In the immediate crisis of July-August 1914, some retired bankers returned to work. One was George Pownall, who had been London manager for Williams Deacon’s Bank before his retirement due to ill health in 1910. In the crisis at the outbreak of war, Pownall’s successor invited him back to lend a hand, and Pownall readily accepted. He also served as an expert on government wartime finance committees until his sudden death in December 1916.
In July 1915 London County & Westminster Bank suspended its rule requiring staff to retire at 65, so that those who felt able to continue could do so. Across the Irish Sea, Ulster Bank went even further, actually politely declining some applications to retire. One manager’s request in 1917 was met with the response, ‘it would be a great convenience to us if you could see your way to continue in your present position for, say, six months…’

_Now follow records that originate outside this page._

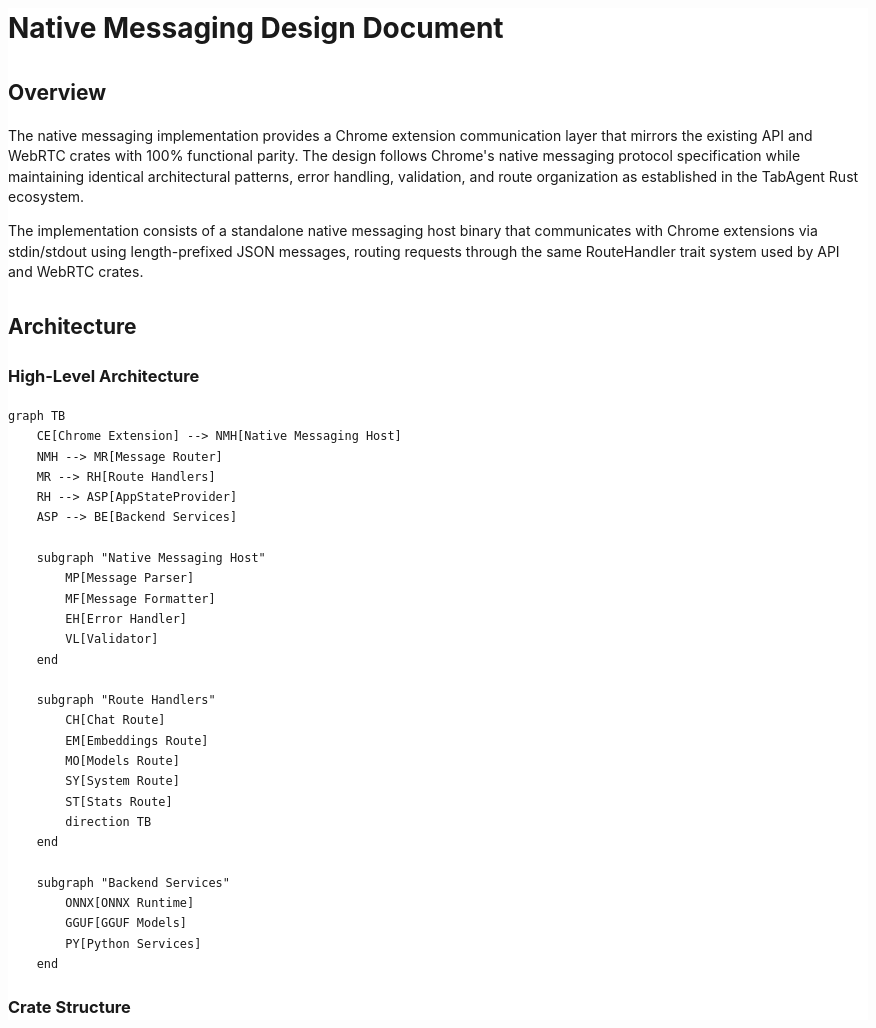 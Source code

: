 # Native Messaging Design Document

## Overview

The native messaging implementation provides a Chrome extension communication layer that mirrors the existing API and WebRTC crates with 100% functional parity. The design follows Chrome's native messaging protocol specification while maintaining identical architectural patterns, error handling, validation, and route organization as established in the TabAgent Rust ecosystem.

The implementation consists of a standalone native messaging host binary that communicates with Chrome extensions via stdin/stdout using length-prefixed JSON messages, routing requests through the same RouteHandler trait system used by API and WebRTC crates.

## Architecture

### High-Level Architecture

```mermaid
graph TB
    CE[Chrome Extension] --> NMH[Native Messaging Host]
    NMH --> MR[Message Router]
    MR --> RH[Route Handlers]
    RH --> ASP[AppStateProvider]
    ASP --> BE[Backend Services]
    
    subgraph "Native Messaging Host"
        MP[Message Parser]
        MF[Message Formatter]
        EH[Error Handler]
        VL[Validator]
    end
    
    subgraph "Route Handlers"
        CH[Chat Route]
        EM[Embeddings Route]
        MO[Models Route]
        SY[System Route]
        ST[Stats Route]
        direction TB
    end
    
    subgraph "Backend Services"
        ONNX[ONNX Runtime]
        GGUF[GGUF Models]
        PY[Python Services]
    end
```

### Crate Structure
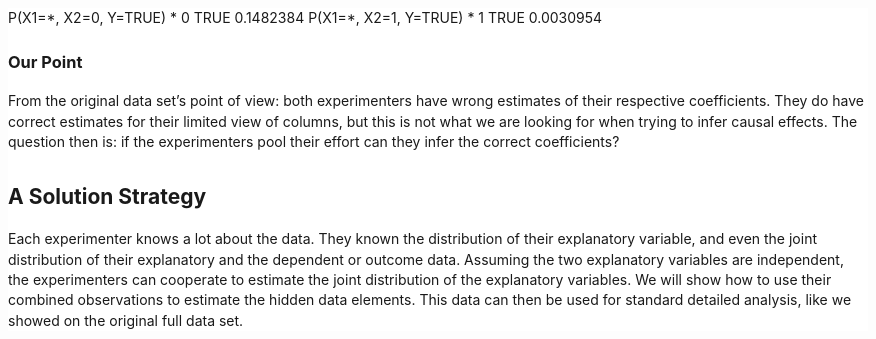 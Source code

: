 <tr>
<td style="text-align:left;">
P(X1=&ast;, X2=0, Y=TRUE)
</td>
<td style="text-align:left;">
&ast;
</td>
<td style="text-align:left;">
0
</td>
<td style="text-align:left;">
TRUE
</td>
<td style="text-align:right;">
0.1482384
</td>
</tr>
<tr>
<td style="text-align:left;">
P(X1=&ast;, X2=1, Y=TRUE)
</td>
<td style="text-align:left;">
&ast;
</td>
<td style="text-align:left;">
1
</td>
<td style="text-align:left;">
TRUE
</td>
<td style="text-align:right;">
0.0030954
</td>
</tr>
</tbody>
</table>

### Our Point

From the original data set’s point of view: both experimenters have
wrong estimates of their respective coefficients. They do have correct
estimates for their limited view of columns, but this is not what we are
looking for when trying to infer causal effects. The question then is:
if the experimenters pool their effort can they infer the correct
coefficients?

## A Solution Strategy

Each experimenter knows a lot about the data. They known the
distribution of their explanatory variable, and even the joint
distribution of their explanatory and the dependent or outcome data.
Assuming the two explanatory variables are independent, the
experimenters can cooperate to estimate the joint distribution of the
explanatory variables. We will show how to use their combined
observations to estimate the hidden data elements. This data can then be
used for standard detailed analysis, like we showed on the original full
data set.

The banks also hired boys who were still too young to join the army. In peacetime, boys had typically begun bank apprenticeships at 16 or 17 in English banks, or a little younger in Scottish banks. Some banks now lowered that limit. Parr’s Bank, for example, hired boys as young as 14.
By far the largest number of temporary staff were women. Before the war, banks had been particularly slow among clerical employers to open their doors to women, but with no prospect of finding enough male temporary staff, they rapidly reversed their stance. Parr’s Bank was one of the first to accept women. By January 1916 it had 457 temporary clerks, of whom 425 were women, covering the jobs of 593 men on military service.
Parr’s Bank was keen to develop the skills of its temporary clerks. It encouraged them to do some background reading, and authorised branches to buy copies of textbooks such as Elements of Banking and English Practical Banking for them. Managers were asked to look out for women and boys who were doing good work, and give them opportunities to expand their skills. In fact, wartime temporary clerks had opportunities to progress onto more interesting work much more quickly than a pre-war boy-apprentice could ever have anticipated.
Temporary clerks, both male and female, were paid weekly wages rather than monthly or quarterly salaries. They had no access to pension savings schemes or other permanent staff benefits, and little or no formal job security. The banks had promised to reinstate all permanent staff when they came home from military service, so were reluctant to make long-term commitments to anyone else. Nevertheless, many temporary clerks showed considerable dedication, working long hours and, in many cases, staying for years, until men returned to take back their jobs. By that time, the banks’ business had expanded, and a significant number of temporary clerks were transferred to permanent staff.